As we all know, corporations are allowed to deduct the interest they pay on loans from their taxable income. This often makes borrowing a more attractive way of raising money than an equity offering. Barack Obama would like to put debt and equity on a more even footing, so he's proposing to reduce the deductibility of interest expenses. Dan Primack digs in:
Obama's basic framework is to lower the corporate rate from 35% to 28%....Private equity firms would uniformly support the lower rate, since it would benefit every one of their portfolio companies. But Obama also wants a reduction in the deductibility of interest payments on corporate debt....And for PE-backed companies with major leverage loads, this is not an even trade-off.
For example, take a look at hospital chain HCA Holdings (HCA), whose private equity sponsors include Bain Capital and Kohlberg Kravis Roberts & Co. (KKR). For 2010, it reported $2.23 billion in income before income taxes, and nearly $2.1 billion in interest expenses. Let's imagine everything else is equal, except that the corporate rate is now 28% and there is no deductibility for interest payments. HCA's tax bill would climb by $587 million ($156m in savings plus $734m in new taxes).
....Obama argues that reducing the deductibility of corporate debt interest "will reduce incentives to overleverage and produce more stable business finances, especially in times of economic stress."....On the other hand, I happen to still believe that private equity is a net positive for the economy — more good than evil — and much of the model is based on this particular tax quirk.

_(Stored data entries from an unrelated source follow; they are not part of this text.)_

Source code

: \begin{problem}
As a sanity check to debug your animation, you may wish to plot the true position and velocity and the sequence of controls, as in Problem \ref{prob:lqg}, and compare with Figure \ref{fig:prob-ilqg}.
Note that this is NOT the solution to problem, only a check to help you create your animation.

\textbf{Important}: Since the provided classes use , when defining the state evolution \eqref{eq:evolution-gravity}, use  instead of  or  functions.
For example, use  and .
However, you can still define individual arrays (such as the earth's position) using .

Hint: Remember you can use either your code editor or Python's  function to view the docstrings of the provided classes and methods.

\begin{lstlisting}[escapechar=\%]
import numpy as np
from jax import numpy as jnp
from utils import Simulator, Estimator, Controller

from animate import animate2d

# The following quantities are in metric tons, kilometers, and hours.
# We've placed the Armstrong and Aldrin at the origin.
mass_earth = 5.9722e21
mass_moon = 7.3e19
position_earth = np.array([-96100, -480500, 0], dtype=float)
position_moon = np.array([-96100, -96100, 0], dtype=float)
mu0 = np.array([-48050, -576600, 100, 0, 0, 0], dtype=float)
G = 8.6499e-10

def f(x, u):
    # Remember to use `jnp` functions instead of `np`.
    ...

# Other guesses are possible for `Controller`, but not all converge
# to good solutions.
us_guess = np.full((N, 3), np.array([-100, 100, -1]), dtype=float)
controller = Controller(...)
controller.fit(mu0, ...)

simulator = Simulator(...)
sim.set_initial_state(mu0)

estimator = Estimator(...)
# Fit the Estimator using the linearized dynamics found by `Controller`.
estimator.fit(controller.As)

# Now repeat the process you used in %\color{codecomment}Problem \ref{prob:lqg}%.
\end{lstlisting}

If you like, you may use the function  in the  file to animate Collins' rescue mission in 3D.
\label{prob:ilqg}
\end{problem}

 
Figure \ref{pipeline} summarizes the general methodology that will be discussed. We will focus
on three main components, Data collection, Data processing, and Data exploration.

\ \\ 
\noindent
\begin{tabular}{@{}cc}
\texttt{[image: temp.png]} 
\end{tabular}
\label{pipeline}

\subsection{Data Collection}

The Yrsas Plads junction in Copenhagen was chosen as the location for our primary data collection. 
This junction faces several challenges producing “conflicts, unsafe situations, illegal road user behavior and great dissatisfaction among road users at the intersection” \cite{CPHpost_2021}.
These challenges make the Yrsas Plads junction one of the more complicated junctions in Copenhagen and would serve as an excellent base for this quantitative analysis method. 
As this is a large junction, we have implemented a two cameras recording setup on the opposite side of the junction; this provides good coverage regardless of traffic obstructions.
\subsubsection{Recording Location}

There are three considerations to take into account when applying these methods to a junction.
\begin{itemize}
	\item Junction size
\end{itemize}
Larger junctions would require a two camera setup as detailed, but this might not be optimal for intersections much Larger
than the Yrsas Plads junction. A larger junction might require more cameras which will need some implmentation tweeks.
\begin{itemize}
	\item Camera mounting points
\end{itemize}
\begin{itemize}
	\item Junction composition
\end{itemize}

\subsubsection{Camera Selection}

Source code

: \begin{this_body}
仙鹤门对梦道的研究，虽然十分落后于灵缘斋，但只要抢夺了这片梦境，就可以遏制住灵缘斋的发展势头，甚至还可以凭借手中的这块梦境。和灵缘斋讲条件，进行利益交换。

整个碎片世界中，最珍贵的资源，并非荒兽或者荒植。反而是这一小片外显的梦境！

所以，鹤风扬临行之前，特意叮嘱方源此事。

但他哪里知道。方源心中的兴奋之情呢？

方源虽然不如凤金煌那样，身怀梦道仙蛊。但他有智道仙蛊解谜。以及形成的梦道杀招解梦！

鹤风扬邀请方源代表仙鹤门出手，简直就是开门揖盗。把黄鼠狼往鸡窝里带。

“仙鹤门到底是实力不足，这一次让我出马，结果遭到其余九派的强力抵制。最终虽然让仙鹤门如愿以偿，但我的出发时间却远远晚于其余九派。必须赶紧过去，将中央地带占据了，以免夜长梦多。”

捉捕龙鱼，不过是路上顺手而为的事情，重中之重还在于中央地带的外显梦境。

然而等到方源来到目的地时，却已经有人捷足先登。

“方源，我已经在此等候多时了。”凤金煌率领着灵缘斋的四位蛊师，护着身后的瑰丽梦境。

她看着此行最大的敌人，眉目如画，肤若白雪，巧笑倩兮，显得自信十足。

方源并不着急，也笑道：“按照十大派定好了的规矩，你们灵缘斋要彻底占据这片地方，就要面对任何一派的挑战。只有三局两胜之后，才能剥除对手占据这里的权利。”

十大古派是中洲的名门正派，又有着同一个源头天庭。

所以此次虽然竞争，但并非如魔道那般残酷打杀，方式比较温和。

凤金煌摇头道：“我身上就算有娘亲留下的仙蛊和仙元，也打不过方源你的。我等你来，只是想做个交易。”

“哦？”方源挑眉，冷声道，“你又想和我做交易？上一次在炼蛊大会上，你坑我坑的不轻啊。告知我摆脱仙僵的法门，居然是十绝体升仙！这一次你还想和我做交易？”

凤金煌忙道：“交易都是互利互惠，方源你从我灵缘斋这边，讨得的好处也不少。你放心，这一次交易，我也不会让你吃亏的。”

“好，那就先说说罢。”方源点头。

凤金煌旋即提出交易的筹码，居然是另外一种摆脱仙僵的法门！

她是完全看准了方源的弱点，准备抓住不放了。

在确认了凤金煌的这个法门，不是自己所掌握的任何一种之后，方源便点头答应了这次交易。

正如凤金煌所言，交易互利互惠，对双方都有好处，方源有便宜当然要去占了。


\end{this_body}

The question, therefore, becomes how big of a reduction to the deductibility is Obama looking for? If he's just looking to reduce the deduction from 100% to 80%, then HCA would actually save money under Obama's plan (again, based only on these two variables — excluding other "lost" deductions). But it would lose money at a 70% deductibility threshold. Wish I could give you an answer on his thinking here, but all I have is a source at Treasury telling me that they haven't yet gotten into that level of detail.
For me, my initial bias would be to go to around 65% or so — thus achieving the goal of reducing leverage while not making the tax hike so onerous as to destroy the profit potential of debt-heavy LBOs. And probably add in an exemption for companies with revenue below a certain level ($20m?), so as not to discourage the creation of capital-intensive small businesses in markets like manufacturing.
I don't have a settled opinion on the goodness vs. evilness of private equity financing. But I do have a bias against the tax code heavily favoring one type of financing over another — not a huge bias, mind you, but still a sizeable one. So if leveraged buyouts make sense only because of quirks of the tax code, they'd have to be enormously beneficial to make it worth supporting those tax quirks. And the evidence suggests to me that it's a close call. Private equity might be a net benefit to society, but not by a whole lot compared to other ways of financing corporate growth and acquisition.
So I'd probably go further than Primack. If a deal makes no financial sense unless Uncle Sam gives you a big writeoff, then maybe it just doesn't make sense. Lowering the writeoff to 50% would still keep moderately leveraged buyouts profitable, but it would probably kill off the most heavily leveraged ones, which are also generally the most destructive. I think I could live with that.